Anyway, it's awesome news from Waves, and though it was announced a while ago, it's a good surprise.

Oh, and let's not forget their new console emulation plugin which will be kick-ass (I use their tape Eddie Kramer plugin on everything, it's really really cool).


----------



## noiseboyuk (Jan 20, 2012)

Yes, I've heard confirmation from NAMM attendees that it's all true. Looks like a fanboy's wishlist, but... great!

One can't help but speculate about the future of iLok, even though there's still tons of support http://www.ilok.com/ilok-supported-software.html . It's more the case that a big client has jumped ship, and they'd only do that if there were good reason, which means others may follow. However, if the Waves system is proprietary, that requires major resources to design and support - iLok is still probably attractive to the smaller companies.

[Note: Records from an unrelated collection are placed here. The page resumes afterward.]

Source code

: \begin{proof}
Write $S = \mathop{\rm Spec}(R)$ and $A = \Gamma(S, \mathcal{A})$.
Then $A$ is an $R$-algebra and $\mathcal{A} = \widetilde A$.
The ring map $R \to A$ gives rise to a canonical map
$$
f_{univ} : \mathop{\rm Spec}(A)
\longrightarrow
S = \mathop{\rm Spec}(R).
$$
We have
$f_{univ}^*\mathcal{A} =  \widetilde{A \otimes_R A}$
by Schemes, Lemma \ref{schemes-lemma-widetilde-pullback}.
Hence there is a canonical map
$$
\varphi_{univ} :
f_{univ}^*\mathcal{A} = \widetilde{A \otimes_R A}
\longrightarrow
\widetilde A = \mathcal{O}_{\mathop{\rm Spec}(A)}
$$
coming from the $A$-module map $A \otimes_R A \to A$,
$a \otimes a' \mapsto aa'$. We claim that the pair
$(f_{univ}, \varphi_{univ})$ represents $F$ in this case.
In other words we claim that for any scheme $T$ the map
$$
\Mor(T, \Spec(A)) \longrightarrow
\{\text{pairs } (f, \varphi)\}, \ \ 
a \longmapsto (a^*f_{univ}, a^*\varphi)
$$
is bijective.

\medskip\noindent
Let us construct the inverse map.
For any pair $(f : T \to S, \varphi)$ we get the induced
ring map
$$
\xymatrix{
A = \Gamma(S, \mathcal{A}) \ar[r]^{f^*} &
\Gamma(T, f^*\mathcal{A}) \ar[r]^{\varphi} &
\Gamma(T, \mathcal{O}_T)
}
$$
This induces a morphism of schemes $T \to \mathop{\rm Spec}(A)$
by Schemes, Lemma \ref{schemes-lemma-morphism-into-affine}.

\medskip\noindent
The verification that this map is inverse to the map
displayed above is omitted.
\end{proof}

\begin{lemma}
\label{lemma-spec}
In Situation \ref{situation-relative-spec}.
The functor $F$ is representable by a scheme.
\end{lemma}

Odd that Waves themselves haven't made any statements online yet. From this flyer image - http://dl.dropbox.com/u/9464160/NAMM%202012/WavesLicenseCenter.jpg (http://dl.dropbox.com/u/9464160/NAMM%20 ... Center.jpg) - it suggests you can may be able to have more than one destination for licenses at once a la syncrosoft, which would be terrific. In fact, it looks quite similar to their system, except you don't need a dongle at all, and can choose any USB stick you like.


----------



## gsilbers (Jan 21, 2012)

*Re: Waves 64 bit in March?*

ok. so now its going to cost me $200 to renew WUP and get the updates!. 

really sucks! 


but finally.. waves is my last 32 bit plugs along with some random ones like the adrenalinn. 

oh and airwindows.. but those are very nice on the bit bridge as there is no GUI.


----------



## Theseus (Jan 21, 2012)

*Re: Waves 64 bit in March?*



> but finally.. waves is my last 32 bit plugs along with some random ones like the adrenalinn.
> 
> oh and airwindows.. but those are very nice on the bit bridge as there is no GUI.



Airwindows ARE 64 bits, Chris posted the update on Gearslutz and sent emails like a month ago.

Go get them !

I must say I'm very excited over the new V9, because it should make things much simpler. It's going to be tough for Ilok after being droped by the Plugin Alliance, now Waves...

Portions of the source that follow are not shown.